CR field needs better, more consistent training and education
Mistakes are made through ignorance
Clinical trial sites and institutions that want to reduce errors and undesirable audit findings need to invest more resources in educating research staff, an expert asserts.
Traditionally, clinical research professionals are thrown into the fire of research without formal education and training, says Lisa Mazurka, president and chief executive officer of Clinical Research Consulting of Boston, MA. Clinical Research Consulting is a niche clinical research organization (CRO) that provides clinical monitoring, project management, and education and training services.
When Mazurka first began working in the clinical research industry 15 years ago, she was given a verbal description of her job and one day with a mentor, who was the person she was replacing.
"In the past, it was a sink or swim education," she says.
But the climate that permitted this lackadaisical attitude toward education has changed substantially in the past decade, Mazurka says.
"People have become more accountable for research mistakes, as we read in the newspaper every day," she says.
These include headlines about deaths or major injuries in clinical trials and investigators and research institutions being suspended by the FDA from doing research, Mazurka explains.
"Many of these incidences could have been avoided if individuals had been adequately trained and educated," Mazurka says.
"We're hearing more and more, including talk at the FDA, about the need for proper education and training for individuals who are coming into this industry," she adds.
However, while improved education and training are being provided to new clinical research professionals, there is no formal requirement or mandate that would make such training consistent, Mazurka says.
"A physician has to go to medical school, and a nurse has to go to nursing school, and they both have to pass an exam to receive a license to practice clinically," she says. "But there is no such requirement for individuals who conduct clinical research."
While there's definitely interest and some movement into the direction of formal requirements, it hasn't happened yet, Mazurka adds.
It is a positive improvement that clinical research certification and accreditation are on the rise as voluntary measures to improve the industry's training and professional competency.
But this trend falls short of a standard and formal requirement.
"I think accreditation and certification are absolutely wonderful things in our industry, but the issue is that to sit for the certification exam, you need two years of experience," Mazurka says. "Where does training and educational experience come in before that happens?"

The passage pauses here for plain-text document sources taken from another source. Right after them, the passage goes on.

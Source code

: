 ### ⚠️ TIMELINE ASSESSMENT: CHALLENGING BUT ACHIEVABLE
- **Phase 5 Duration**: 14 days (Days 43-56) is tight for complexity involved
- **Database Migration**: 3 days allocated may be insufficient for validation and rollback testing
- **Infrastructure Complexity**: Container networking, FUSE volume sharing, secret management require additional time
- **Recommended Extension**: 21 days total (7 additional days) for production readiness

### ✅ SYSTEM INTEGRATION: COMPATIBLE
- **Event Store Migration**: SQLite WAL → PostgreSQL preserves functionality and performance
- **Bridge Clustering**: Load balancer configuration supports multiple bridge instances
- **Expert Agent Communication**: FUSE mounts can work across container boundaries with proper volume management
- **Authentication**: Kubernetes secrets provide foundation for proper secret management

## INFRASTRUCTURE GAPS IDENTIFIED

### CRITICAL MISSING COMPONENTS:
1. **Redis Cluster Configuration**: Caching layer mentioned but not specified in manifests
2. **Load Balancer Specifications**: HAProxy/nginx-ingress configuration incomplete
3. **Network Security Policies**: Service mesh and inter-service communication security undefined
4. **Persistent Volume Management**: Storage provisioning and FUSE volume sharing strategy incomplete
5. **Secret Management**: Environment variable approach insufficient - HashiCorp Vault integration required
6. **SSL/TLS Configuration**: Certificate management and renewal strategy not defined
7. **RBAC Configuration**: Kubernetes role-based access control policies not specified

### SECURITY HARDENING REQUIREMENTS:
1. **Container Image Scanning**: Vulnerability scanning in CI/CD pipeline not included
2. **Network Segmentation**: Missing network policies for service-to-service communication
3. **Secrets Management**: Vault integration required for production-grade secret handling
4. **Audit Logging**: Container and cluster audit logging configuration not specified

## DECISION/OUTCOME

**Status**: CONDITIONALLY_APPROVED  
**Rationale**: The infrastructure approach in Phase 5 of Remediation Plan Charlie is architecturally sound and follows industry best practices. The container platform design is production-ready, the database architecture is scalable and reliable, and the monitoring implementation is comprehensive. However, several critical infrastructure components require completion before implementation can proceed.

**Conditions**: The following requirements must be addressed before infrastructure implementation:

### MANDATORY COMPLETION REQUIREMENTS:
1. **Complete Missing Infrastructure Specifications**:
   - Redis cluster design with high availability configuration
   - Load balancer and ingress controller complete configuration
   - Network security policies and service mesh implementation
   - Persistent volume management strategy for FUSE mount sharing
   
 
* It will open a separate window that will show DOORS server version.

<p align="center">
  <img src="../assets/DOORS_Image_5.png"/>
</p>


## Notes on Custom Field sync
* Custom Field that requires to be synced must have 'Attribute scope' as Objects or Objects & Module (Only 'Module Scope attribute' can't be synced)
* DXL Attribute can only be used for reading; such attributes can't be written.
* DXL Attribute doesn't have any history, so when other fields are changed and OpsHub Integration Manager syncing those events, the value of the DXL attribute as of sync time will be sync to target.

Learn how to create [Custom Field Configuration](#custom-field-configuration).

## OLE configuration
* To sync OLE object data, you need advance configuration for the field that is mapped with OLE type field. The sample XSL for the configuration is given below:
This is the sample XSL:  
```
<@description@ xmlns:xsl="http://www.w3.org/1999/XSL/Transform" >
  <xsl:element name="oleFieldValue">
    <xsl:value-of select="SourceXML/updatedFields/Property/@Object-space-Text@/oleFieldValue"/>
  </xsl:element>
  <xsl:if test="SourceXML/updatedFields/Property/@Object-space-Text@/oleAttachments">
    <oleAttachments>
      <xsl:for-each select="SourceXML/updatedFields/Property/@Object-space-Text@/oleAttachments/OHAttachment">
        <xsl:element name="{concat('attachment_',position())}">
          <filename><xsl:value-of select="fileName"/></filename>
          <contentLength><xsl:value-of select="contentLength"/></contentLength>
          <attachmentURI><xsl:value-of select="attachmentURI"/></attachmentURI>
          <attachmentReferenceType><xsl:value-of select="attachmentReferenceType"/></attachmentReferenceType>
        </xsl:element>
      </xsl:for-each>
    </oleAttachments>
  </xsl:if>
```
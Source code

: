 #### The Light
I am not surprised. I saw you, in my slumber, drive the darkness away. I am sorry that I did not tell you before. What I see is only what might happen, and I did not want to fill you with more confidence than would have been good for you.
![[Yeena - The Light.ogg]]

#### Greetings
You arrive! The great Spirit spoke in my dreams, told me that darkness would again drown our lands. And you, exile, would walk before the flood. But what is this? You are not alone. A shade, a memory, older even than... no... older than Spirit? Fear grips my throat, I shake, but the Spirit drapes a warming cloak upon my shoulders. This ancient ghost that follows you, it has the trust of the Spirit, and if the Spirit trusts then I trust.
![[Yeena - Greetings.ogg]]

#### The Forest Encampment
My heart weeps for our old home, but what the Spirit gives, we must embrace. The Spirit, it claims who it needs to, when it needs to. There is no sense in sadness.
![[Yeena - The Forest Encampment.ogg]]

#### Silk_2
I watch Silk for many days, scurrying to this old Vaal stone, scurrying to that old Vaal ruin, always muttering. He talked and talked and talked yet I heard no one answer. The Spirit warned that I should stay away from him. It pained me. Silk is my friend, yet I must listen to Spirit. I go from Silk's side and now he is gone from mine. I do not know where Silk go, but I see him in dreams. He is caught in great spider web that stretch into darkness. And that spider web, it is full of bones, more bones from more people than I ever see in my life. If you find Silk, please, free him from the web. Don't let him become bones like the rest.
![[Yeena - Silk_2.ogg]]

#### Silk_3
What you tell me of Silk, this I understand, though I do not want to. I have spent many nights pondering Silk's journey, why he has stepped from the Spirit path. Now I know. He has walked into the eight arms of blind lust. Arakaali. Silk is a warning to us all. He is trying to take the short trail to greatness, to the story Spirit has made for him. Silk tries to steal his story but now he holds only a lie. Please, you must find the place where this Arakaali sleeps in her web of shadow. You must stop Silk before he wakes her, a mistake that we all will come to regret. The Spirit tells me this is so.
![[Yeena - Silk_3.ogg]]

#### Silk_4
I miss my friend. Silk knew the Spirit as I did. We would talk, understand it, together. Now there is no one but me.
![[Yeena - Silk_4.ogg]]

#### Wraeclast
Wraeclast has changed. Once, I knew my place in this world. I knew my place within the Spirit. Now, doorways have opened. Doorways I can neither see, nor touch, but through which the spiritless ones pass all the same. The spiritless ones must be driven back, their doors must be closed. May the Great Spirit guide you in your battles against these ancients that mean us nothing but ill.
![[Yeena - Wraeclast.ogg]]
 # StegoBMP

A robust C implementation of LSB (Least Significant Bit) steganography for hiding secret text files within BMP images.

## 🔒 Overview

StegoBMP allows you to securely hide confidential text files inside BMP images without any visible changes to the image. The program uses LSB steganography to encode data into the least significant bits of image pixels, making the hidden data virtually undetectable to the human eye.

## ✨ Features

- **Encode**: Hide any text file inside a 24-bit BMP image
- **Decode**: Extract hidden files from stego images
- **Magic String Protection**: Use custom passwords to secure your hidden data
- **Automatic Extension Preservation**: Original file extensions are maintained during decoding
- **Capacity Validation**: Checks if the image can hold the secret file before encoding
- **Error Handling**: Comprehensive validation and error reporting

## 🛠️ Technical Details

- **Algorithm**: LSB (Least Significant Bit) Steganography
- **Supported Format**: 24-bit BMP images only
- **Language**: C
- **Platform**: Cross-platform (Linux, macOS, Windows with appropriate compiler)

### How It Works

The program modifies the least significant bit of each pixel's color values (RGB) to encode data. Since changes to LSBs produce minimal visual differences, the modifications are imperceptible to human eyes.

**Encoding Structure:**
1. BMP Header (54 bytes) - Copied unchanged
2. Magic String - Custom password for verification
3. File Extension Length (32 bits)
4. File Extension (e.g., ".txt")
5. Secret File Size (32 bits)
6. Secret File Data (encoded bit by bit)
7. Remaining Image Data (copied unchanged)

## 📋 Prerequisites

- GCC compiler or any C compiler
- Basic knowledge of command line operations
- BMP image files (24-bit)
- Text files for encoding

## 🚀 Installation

The handful of universities that have started formal programs to train clinical research professionals should be applauded for their work, but these can reach only a small number of people who are in need of such education, Mazurka says.
"Many individuals who are just starting out in the industry and who would benefit from these programs don't have time to attend an academic program," she explains.
Likewise, there are many education and training programs available through conferences and on-line curricula, but until these are formal requirements, these will not be accessed by everyone who needs them, she says.
"We're all trying to develop these wonderful programs to solve the problem, but we run into resistance due to budget and time constraints, and it's not mandated," Mazurka says.
"There is a lot of discussion within our industry to mandate some sort of formal education and training, and it is on the table," she adds. "But it's been on the table for many years, so the question is, 'When will we see action on it?'"
It's through education that many common trial mistakes can be prevented.
For instance, Mazurka has often seen examples of clinical research staff making mistakes that highlighted their lack of knowledge about human subjects research regulations.
"One common thing that happens is that a patient is being considered for participation in a clinical trial, and the site actually starts to evaluate and perform tests to determine the eligibility of that subject prior to obtaining informed consent," Mazurka says. "Some of these are routine tests, but if they're truly being used to determine eligibility for a protocol, then the patient needs to have adequate informed consent and needs to have documented informed consent before any procedures are conducted to determine the patient's eligibility."
The regulations clearly state that informed consent must be obtained before any procedure is performed, Mazurka says.
In absence of mandated education, clinical research institutions should develop their own formal education and training programs for all employees, Mazurka suggests.
"We should focus as an industry on documenting training and education for clinical research employees," she says. "They can attend classroom type education and training programs, or if they can't get away from the 40-hour work-week, then on-line education provides an added benefit."
Likewise, research institutions should provide staff with the funds and time necessary to seek certification, Mazurka says.
"We should encourage people upon their two-year anniversary of a job to pursue certification," she adds.